A minor hardware triumph

Today has been a day of minor disasters. More on those once they come to some sort of resolution. But I’ve also effected a minor hardware triumph with my old Kodak CX6230 camera. For two years (and two house-moves: God bless my hoarding instinct!) I’ve occasionally switched it on to be confronted with the message:

Camera needs service
E10

a few seconds after displaying which, the camera switches itself off. I’d noticed before there were a few grumbling posts to a rather random webpage on Techtree.com India that suggested pressing the centre of the zoom toggle, but I’d tried their ideas in vain. By the time the camera was completely unusable, it was both outside warranty and had been dropped on one corner, which would of course be assumed to be the cause of damage that only I knew for certain had predated the ding.

Resolving to throw the camera away today, I decided to try one more time.
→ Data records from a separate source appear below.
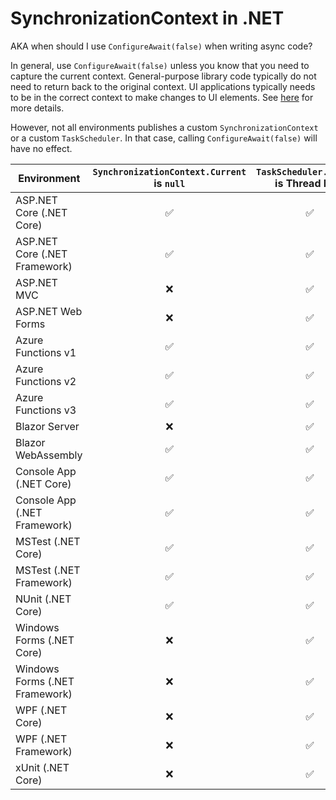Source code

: ﻿# SynchronizationContext in .NET

AKA when should I use `ConfigureAwait(false)` when writing async code?

In general, use `ConfigureAwait(false)` unless you know that you need to capture the current context. General-purpose library code typically do not need to return back to the original context. UI applications typically needs to be in the correct context to make changes to UI elements. See [here](https://devblogs.microsoft.com/dotnet/configureawait-faq/) for more details.

However, not all environments publishes a custom `SynchronizationContext` or a custom `TaskScheduler`.
In that case, calling `ConfigureAwait(false)` will have no effect.


| Environment                       | `SynchronizationContext.Current` is `null` | `TaskScheduler.Current` is Thread Pool |
| --------------------------------- | :----------------------------------------: | :------------------------------------: |
| ASP.NET Core (.NET Core)          | ✅                                         | ✅                                    |                  
| ASP.NET Core (.NET Framework)     | ✅                                         | ✅                                    |
| ASP.NET MVC                       | ❌                                         | ✅                                    |
| ASP.NET Web Forms                 | ❌                                         | ✅                                    |
| Azure Functions v1                | ✅                                         | ✅                                    |
| Azure Functions v2                | ✅                                         | ✅                                    |
| Azure Functions v3                | ✅                                         | ✅                                    |
| Blazor Server                     | ❌                                         | ✅                                    |
| Blazor WebAssembly                | ✅                                         | ✅                                    |
| Console App (.NET Core)           | ✅                                         | ✅                                    |
| Console App (.NET Framework)      | ✅                                         | ✅                                    |
| MSTest (.NET Core)                | ✅                                         | ✅                                    |
| MSTest (.NET Framework)           | ✅                                         | ✅                                    |
| NUnit (.NET Core)                 | ✅                                         | ✅                                    |
| Windows Forms (.NET Core)         | ❌                                         | ✅                                    |
| Windows Forms (.NET Framework)    | ❌                                         | ✅                                    |
| WPF (.NET Core)                   | ❌                                         | ✅                                    |
| WPF (.NET Framework)              | ❌                                         | ✅                                    |
| xUnit (.NET Core)                 | ❌                                         | ✅                                    |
Pressing the toggle as hard as I could (hurting my thumb) I switched it on. I kept the toggle pressed throughout the warm-up process, waited for the mechanism to unpack the camera’s optics and the firmware to boot up, and: it worked.

The trick seems to be to press the zoom rocker switch in (as the suggestions say) the middle of the rocker, very hard (as hard as you think the plastic will take), from before the camera is switched on until it either shows the E10 error or works. It also potentially needs this every time it’s switched on, or there’s no guarantee it won’t show the error again.

I now have, effectively, a new camera. I wonder what to do with it.